The Founding Fathers Would’ve Been Pro-Face Mask

(Bloomberg Opinion) -- During a smallpox outbreak in March 1662, officials in East Hampton, near the eastern tip of New York’s Long Island,(1) tried to cut off movement between the town and surrounding Indian villages. “It is ordered that no Indian shall come to towne into the street after sufficient notice upon penalty of 5s. or be whipped until they be free of the smallpoxe,” they decreed. Town residents who visited nearby “wigwams” were to suffer the same punishment.

Year-round residents of East Hampton might have welcomed such a restriction this March, when rich New Yorkers fled the city for their summer homes in the Hamptons and elsewhere, in some cases bringing the new coronavirus with them. Now, the states of New York, New Jersey and Connecticut are requiring travelers from 22 states where Covid-19 is on the rise to self-quarantine for 14 days after arrival. No whippings await those who flout the rules, but a fine of up to $10,000 might.

The limitations on movement, commerce and fashion (by which I mean face-mask mandates) that have been imposed to fight Covid-19 in the U.S. this year have been decried in some quarters as unprecedented and unconstitutional affronts to liberty. As is apparent from the historical example above, there’s nothing unprecedented about restricting freedom in the name of fighting infectious disease.
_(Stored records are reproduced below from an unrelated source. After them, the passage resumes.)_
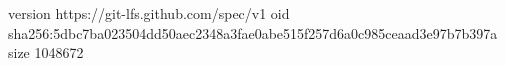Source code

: version https://git-lfs.github.com/spec/v1
oid sha256:5dbc7ba023504dd50aec2348a3fae0abe515f257d6a0c985ceaad3e97b7b397a
size 1048672
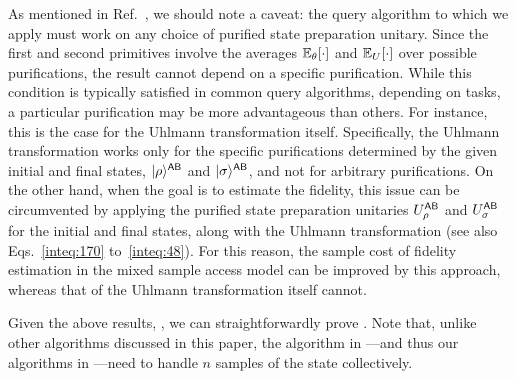 As mentioned in Ref.~\cite{tang2025conjugatequerieshelp}, we should note a caveat: the query algorithm to which we apply  must work on any choice of purified state preparation unitary. Since the first and second primitives involve the averages $\bE_\theta[\cdot]$ and $\bE_U[\cdot]$ over possible purifications, the result cannot depend on a specific purification. 
While this condition is typically satisfied in common query algorithms, depending on tasks, a particular purification may be more advantageous than others. For instance, this is the case for the Uhlmann transformation itself. Specifically, the Uhlmann transformation works only for the specific purifications determined by the given initial and final states, $\ket{\rho}^{\sA\sB}$ and $\ket{\sigma}^{\sA\sB}$, and not for arbitrary purifications. On the other hand, when the goal is to estimate the fidelity, this issue can be circumvented by applying the purified state preparation unitaries $U_\rho^{\sA\sB}$ and $U_\sigma^{\sA\sB}$ for the initial and final states, along with the Uhlmann transformation (see also Eqs.~\eqref{inteq:170} to~\eqref{inteq:48}). For this reason, the sample cost of fidelity estimation in the mixed sample access model can be improved by this approach, whereas that of the Uhlmann transformation itself cannot.





Given the above results, , we can straightforwardly prove .
Note that, unlike other algorithms discussed in this paper, the algorithm in ---and thus our algorithms in ---need to handle $n$ samples of the state collectively.







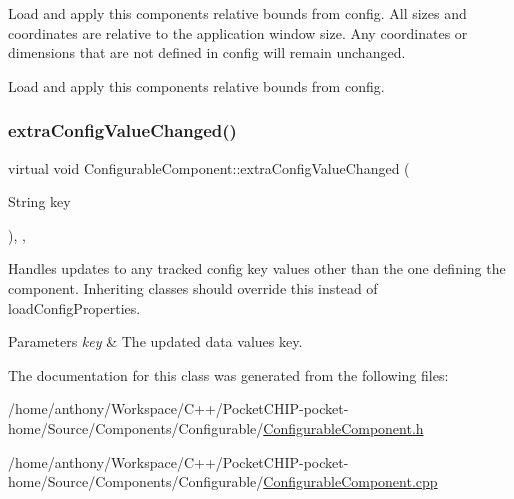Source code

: Load and apply this component\textquotesingle{}s relative bounds from config. All sizes and coordinates are relative to the application window size. Any coordinates or dimensions that are not defined in config will remain unchanged.

Load and apply this component\textquotesingle{}s relative bounds from config. \mbox{\label{classConfigurableComponent_ab6a55a5e7aff6798bdbc5cafa85443d4}} 
\subsubsection{\texorpdfstring{extra\+Config\+Value\+Changed()}{extraConfigValueChanged()}}
{\footnotesize\ttfamily virtual void Configurable\+Component\+::extra\+Config\+Value\+Changed (\begin{DoxyParamCaption}\item[{String}]{key }\end{DoxyParamCaption})\hspace{0.3cm}{\ttfamily [inline]}, {\ttfamily [protected]}, {\ttfamily [virtual]}}

Handles updates to any tracked config key values other than the one defining the component. Inheriting classes should override this instead of load\+Config\+Properties.


\begin{DoxyParams}{Parameters}
{\em key} & The updated data value\textquotesingle{}s key. \\
\hline
\end{DoxyParams}


The documentation for this class was generated from the following files\+:\begin{DoxyCompactItemize}
\item 
/home/anthony/\+Workspace/\+C++/\+Pocket\+C\+H\+I\+P-\/pocket-\/home/\+Source/\+Components/\+Configurable/\mbox{\hyperlink{ConfigurableComponent_8h}{Configurable\+Component.\+h}}\item 
/home/anthony/\+Workspace/\+C++/\+Pocket\+C\+H\+I\+P-\/pocket-\/home/\+Source/\+Components/\+Configurable/\mbox{\hyperlink{ConfigurableComponent_8cpp}{Configurable\+Component.\+cpp}}\end{DoxyCompactItemize}
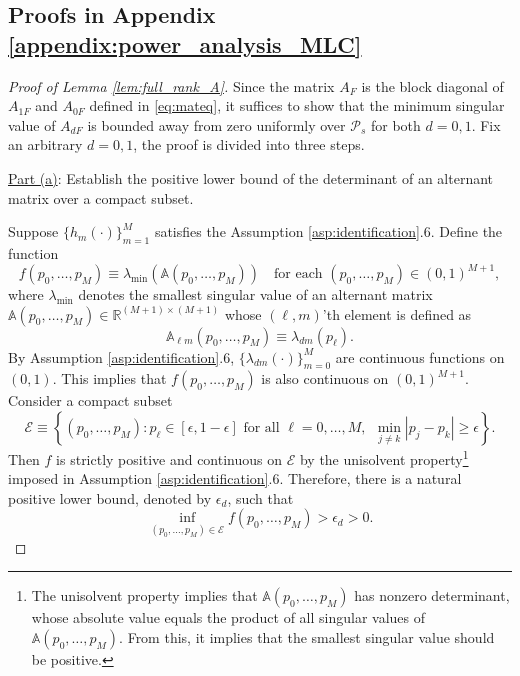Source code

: \documentclass[11pt]{article}
\theoremstyle{definition}
\newcommand{\R}{\ensuremath{\mathbb{R}}}
\newcommand{\0}{\ensuremath{\mathbf{0}}}
\begin{document}
\begin{bibunit}
\subsection{Proofs in Appendix \ref{appendix:power_analysis_MLC}}

\begin{proof}[Proof of Lemma \ref{lem:full_rank_A}]
    Since the matrix $A_F$ is the block diagonal of $A_{1F}$ and $A_{0F}$ defined in \eqref{eq:mateq}, it suffices to show that the minimum singular value of $A_{dF}$ is bounded away from zero uniformly over $\mathcal{P}_s$ for both $d = 0,1$.  Fix an arbitrary $d = 0,1$, the proof is divided into three steps.

    \underline{Part (a)}: Establish the positive lower bound of the determinant of an alternant matrix over a compact subset. \par
    Suppose $\{h_m(\cdot)\}_{m=1}^M$ satisfies the Assumption \ref{asp:identification}.6. Define the function 
    \[
        f(p_0, \ldots, p_{M}) \equiv \lambda_{\min}(\mathbb{A}(p_0, \ldots, p_M)) \quad \text{for each }(p_0,\ldots, p_M) \in (0,1)^{M+1},
    \]
     where $\lambda_{\min}$ denotes the smallest singular value of an alternant matrix $\mathbb{A}(p_0, \ldots, p_M) \in \R^{(M+1) \times (M+1)}$ whose $(\ell,m)$'th element is defined as
    \[
        \mathbb{A}_{\ell m}(p_0, \ldots, p_M) \equiv \lambda_{dm}(p_\ell).
    \]
    By Assumption \ref{asp:identification}.6, $\{\lambda_{dm}(\cdot)\}_{m=0}^M$ are continuous functions on $(0,1)$. This implies that $f(p_0, \ldots, p_M)$ is also continuous on $(0,1)^{M+1}$. Consider a compact subset
    \begin{equation}
    \label{eq:compact_subset}
        \mathcal{E} \equiv \left\{(p_0,\ldots,p_M): p_\ell \in [\epsilon, 1-\epsilon] \text{ for all } \ell = 0,\ldots,M,~~ \min_{j \neq k}|p_j - p_k| \geq  \epsilon\right\}.
    \end{equation}
    Then $f$ is strictly positive and continuous on $\mathcal{E}$ by the unisolvent property\footnote{The unisolvent property implies that $\mathbb{A}(p_0,\ldots,p_M)$ has nonzero determinant, whose absolute value equals the product of all singular values of $\mathbb{A}(p_0,\ldots,p_M)$. From this, it implies that the smallest singular value should be positive.} imposed in Assumption \ref{asp:identification}.6. Therefore, there is a natural positive lower bound, denoted by $\epsilon_d$, such that
    \[
        \inf_{(p_0,\ldots, p_M) \in \mathcal{E}} f(p_0, \ldots, p_M) > \epsilon_d > 0.
    \]


\end{proof}
\end{bibunit}
\end{document}
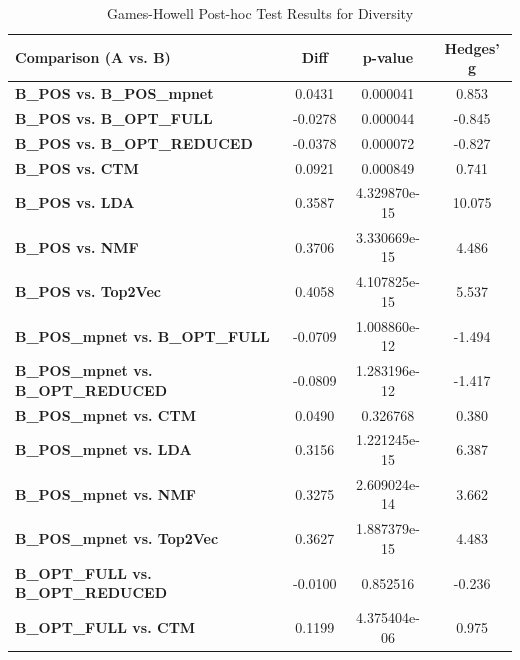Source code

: \begin{table}[ht]
    \centering
    \caption{Games-Howell Post-hoc Test Results for Diversity}
    \label{tab:games_howell_diversity}
    \begin{tabular}{lccc}
        \toprule
        \textbf{Comparison (A vs. B)}              & \textbf{Diff} & \textbf{p-value} & \textbf{Hedges' g} \\
        \midrule
        \textbf{B\_POS vs. B\_POS\_mpnet}          & 0.0431        & 0.000041         & 0.853              \\
        \textbf{B\_POS vs. B\_OPT\_FULL}           & -0.0278       & 0.000044         & -0.845             \\
        \textbf{B\_POS vs. B\_OPT\_REDUCED}        & -0.0378       & 0.000072         & -0.827             \\
        \textbf{B\_POS vs. CTM}                    & 0.0921        & 0.000849         & 0.741              \\
        \textbf{B\_POS vs. LDA}                    & 0.3587        & 4.329870e-15     & 10.075             \\
        \textbf{B\_POS vs. NMF}                    & 0.3706        & 3.330669e-15     & 4.486              \\
        \textbf{B\_POS vs. Top2Vec}                & 0.4058        & 4.107825e-15     & 5.537              \\
        \textbf{B\_POS\_mpnet vs. B\_OPT\_FULL}    & -0.0709       & 1.008860e-12     & -1.494             \\
        \textbf{B\_POS\_mpnet vs. B\_OPT\_REDUCED} & -0.0809       & 1.283196e-12     & -1.417             \\
        \textbf{B\_POS\_mpnet vs. CTM}             & 0.0490        & 0.326768         & 0.380              \\
        \textbf{B\_POS\_mpnet vs. LDA}             & 0.3156        & 1.221245e-15     & 6.387              \\
        \textbf{B\_POS\_mpnet vs. NMF}             & 0.3275        & 2.609024e-14     & 3.662              \\
        \textbf{B\_POS\_mpnet vs. Top2Vec}         & 0.3627        & 1.887379e-15     & 4.483              \\
        \textbf{B\_OPT\_FULL vs. B\_OPT\_REDUCED}  & -0.0100       & 0.852516         & -0.236             \\
        \textbf{B\_OPT\_FULL vs. CTM}              & 0.1199        & 4.375404e-06     & 0.975              \\

\end{tabular}
\end{table}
There’s nothing unconstitutional either: The U.S. Supreme Court explicitly endorsed state quarantine powers in 1824, and though citizens have occasionally challenged the application of those powers as violations of the due process clauses of the Fifth and 14th Amendments, they have usually lost their court cases.

Still, it is at least conceivable that some measures used this year to slow the spread of Covid-19 have been so harsh and so disproportionate that they represent a break with this country’s disease-fighting history and values. A couple of questions posed recently on Newsmax by Stephen B. Presser, an emeritus professor at the Northwestern University Pritzker School of Law and a critic of coronavirus lockdowns, put matters nicely if hyperbolically in focus:

Would George Washington, Alexander Hamilton, or Thomas Jefferson wear facemasks?

Would they have closed down American society, abrogating all constitutional rights and freedoms out of fear of a pandemic?

The answer to the first is easy. Yes, they probably would wear face masks. Washington, Hamilton and Jefferson were all creatures of the Enlightenment, firm believers in science and in progress. Not every Founding Father was like that (John Adams had his doubts about progress), but the three that Presser cites certainly were.